I created a folder, MyApp
In MyApp I dropped in some folders that contained a user guide, some text files and other files that I wanted to ship with my product. I then copied in the win-x64 folder.
Start WinRaw and select the MyApp folder, right click and select Add files to archive.
On the right you will see a tick-box "Create SFX archive"

After this you can just go through the options and experiment.
It will create you a fully functional self installing package with splash screen and your own logos, licence screens, desktop shortcuts with icons, all sorts of things.

When you click OK, it creates a single executable that contains everything you've selected, and places a stub at the start so that the user can just click and run the executable. It will then guide them through the installation.

It has it's limitations, but it's a very powerful tool, and it came with a free 40 day licence so I could fully evaluate its suitability. £42 for a fully licenced version.

It's saved what remaining hair I have left.

Joe





There's no room for optimism in software or hardware engineering.

shantanu@india

Hi Joe,
Thanks for this detailed writeup on VS22 which I also intend to learn in near future.
I use LabVIEW 2015 for the last 10 years which has never failed me. But I need something cross-platform , language independent & generating code for any target like Windows , Linux , Android etc. Obviously nothing can beat Visual Studio!
How is VSCode ?
Regards
Shantanu

kcsl

Shantanu,

I use VSCode all the time along with the plug-in for Positron BASIC written by Atomix, and it's brilliant.
It's also pretty close to Visual Studio so many of the quick key combinations (F12 to jump to a function definition) are the same.

Regards,
Joe
There's no room for optimism in software or hardware engineering.


Stephen Moss

Quote from: kcsl on Oct 18, 2025, 09:44 AMIn VB6 it's a piece of cake. There is a Package and Deployment wizard that scans your project, automatically includes everything you need, bundles it all up and away you go. Takes 10 minutes.
If you are using the free community edition I think they hide that away as their thinking is that generally you would not not to create a deployment method unless you were selling it as for internal use within you company there are other way of installing it.

Quote from: kcsl on Oct 18, 2025, 09:44 AMNow I'm no expert on this, but you can ship your application including everything it needs; specifically the correct version of the .NET runtime, or you can have it so that the the user must have already installed the correct .NET runtime.

I went around in circles for several days. There are tutorials on YouTube that all seem to say exactly the same thing. These are great for a simple application that displays a button, but anything like a real application, they were not helpful.
I found this page that explains how to pack everything into a single file. It indicates .Net5 but as Visual Studio no longer does anything not 64-bit or at least .Net6 it still generally seems to work even though I am now setting to use .Net8.
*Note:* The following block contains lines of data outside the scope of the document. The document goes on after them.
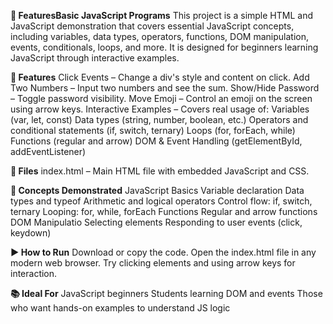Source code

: **🔧 FeaturesBasic JavaScript Programs**
This project is a simple HTML and JavaScript demonstration that covers essential JavaScript concepts, including variables, data types, operators, functions, DOM manipulation, events, conditionals, loops, and more. It is designed for beginners learning JavaScript through interactive examples.

**🔧 Features**
Click Events – Change a div's style and content on click.
Add Two Numbers – Input two numbers and see the sum.
Show/Hide Password – Toggle password visibility.
Move Emoji – Control an emoji on the screen using arrow keys.
Interactive Examples – Covers real usage of:
Variables (var, let, const)
Data types (string, number, boolean, etc.)
Operators and conditional statements (if, switch, ternary)
Loops (for, forEach, while)
Functions (regular and arrow)
DOM & Event Handling (getElementById, addEventListener)

**📁 Files**
index.html – Main HTML file with embedded JavaScript and CSS.

**🧠 Concepts Demonstrated**
JavaScript Basics
Variable declaration
Data types and typeof
Arithmetic and logical operators
Control flow: if, switch, ternary
Looping: for, while, forEach
Functions
Regular and arrow functions
DOM Manipulatio
Selecting elements
Responding to user events (click, keydown)

**▶️ How to Run**
Download or copy the code.
Open the index.html file in any modern web browser.
Try clicking elements and using arrow keys for interaction.

**📚 Ideal For**
JavaScript beginners
Students learning DOM and events
Those who want hands-on examples to understand JS logic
Generally it seems to work and produce a self contained single file, except that...
  • Depending on what Project references and Nuget Packages are installed/used, I found that Trimming sometime throws errors, so I tend not to use that option, and
  • I have had some problems with it in that for some reason it would not pack my audio files in with everything else, and when using VLC as the player for the audio file playback (using the WMP interop was fine when running in the IDE for Debugging but was baulked at when compiling for Release) I found that the output would include the VLC .DLL files if I did not include the Native libraries, but not if I did include them, which seems odd and the missing VLC .dll files resulted in errors when the program was run. But maybe I was not embedding them as a resource correctly even though I use the same method as the .RTF files and they were fine.
    So it was somewhat annoying that I could not get both the audio files to play and pack in .Net8 dependencies so the end user does not then have to have .Net8 installed to run the program (I believe .Net8 then gets unpacked into and use from RAM).

It is not clear on the page I linked to but you have to copy and past the commands given into the Developer power shell and execute them from there (Select Terminal from the View menu).